**How to complete this task**
Look through the material below. Copy every line with the string "less" in it.

**** Data records ****

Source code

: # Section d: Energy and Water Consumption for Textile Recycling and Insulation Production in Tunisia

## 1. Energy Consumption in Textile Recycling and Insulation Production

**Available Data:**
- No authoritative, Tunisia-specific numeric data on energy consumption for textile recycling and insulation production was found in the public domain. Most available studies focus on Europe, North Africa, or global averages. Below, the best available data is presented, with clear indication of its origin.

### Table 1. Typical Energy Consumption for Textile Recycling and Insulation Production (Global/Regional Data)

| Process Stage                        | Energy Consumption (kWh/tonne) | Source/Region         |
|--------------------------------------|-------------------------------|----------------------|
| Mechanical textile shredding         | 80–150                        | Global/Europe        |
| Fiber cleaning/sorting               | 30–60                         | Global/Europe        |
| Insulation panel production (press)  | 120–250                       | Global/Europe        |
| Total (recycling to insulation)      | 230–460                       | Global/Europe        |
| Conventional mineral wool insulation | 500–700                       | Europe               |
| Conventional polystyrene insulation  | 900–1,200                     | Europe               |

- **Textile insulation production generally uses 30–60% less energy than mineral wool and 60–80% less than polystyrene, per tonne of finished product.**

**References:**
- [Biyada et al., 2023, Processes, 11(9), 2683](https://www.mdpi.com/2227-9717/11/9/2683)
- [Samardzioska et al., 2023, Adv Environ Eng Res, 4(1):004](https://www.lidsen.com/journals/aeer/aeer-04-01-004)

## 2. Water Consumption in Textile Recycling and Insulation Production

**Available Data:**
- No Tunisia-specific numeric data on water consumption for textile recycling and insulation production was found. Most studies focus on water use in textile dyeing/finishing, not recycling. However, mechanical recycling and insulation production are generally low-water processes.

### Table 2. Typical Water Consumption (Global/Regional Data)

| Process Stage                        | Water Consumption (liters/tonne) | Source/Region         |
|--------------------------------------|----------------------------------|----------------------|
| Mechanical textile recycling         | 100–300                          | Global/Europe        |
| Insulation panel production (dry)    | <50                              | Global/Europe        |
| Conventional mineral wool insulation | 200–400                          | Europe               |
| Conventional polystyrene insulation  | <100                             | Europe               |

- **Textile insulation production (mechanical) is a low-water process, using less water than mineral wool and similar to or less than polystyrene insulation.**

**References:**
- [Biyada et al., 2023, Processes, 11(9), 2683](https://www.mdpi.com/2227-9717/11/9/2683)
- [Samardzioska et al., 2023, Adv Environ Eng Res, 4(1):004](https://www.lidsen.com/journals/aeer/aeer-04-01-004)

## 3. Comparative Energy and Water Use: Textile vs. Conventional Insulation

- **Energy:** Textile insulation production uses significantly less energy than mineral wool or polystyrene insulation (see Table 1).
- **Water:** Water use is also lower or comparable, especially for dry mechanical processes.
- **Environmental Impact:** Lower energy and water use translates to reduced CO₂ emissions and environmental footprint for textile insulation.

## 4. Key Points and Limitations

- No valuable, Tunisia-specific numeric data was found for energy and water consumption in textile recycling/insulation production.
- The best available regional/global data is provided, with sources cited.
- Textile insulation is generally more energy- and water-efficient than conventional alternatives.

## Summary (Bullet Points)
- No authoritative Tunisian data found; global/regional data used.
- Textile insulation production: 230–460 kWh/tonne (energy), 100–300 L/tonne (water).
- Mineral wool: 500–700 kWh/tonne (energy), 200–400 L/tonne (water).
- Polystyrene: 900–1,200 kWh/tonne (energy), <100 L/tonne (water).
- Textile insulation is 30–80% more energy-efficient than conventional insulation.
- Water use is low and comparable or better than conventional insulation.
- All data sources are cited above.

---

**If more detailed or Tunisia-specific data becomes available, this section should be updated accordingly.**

****

**Result for this exercise**
- **Textile insulation production generally uses 30–60% less energy than mineral wool and 60–80% less than polystyrene, per tonne of finished product.**
- **Textile insulation production (mechanical) is a low-water process, using less water than mineral wool and similar to or less than polystyrene insulation.**
- **Energy:** Textile insulation production uses significantly less energy than mineral wool or polystyrene insulation (see Table 1).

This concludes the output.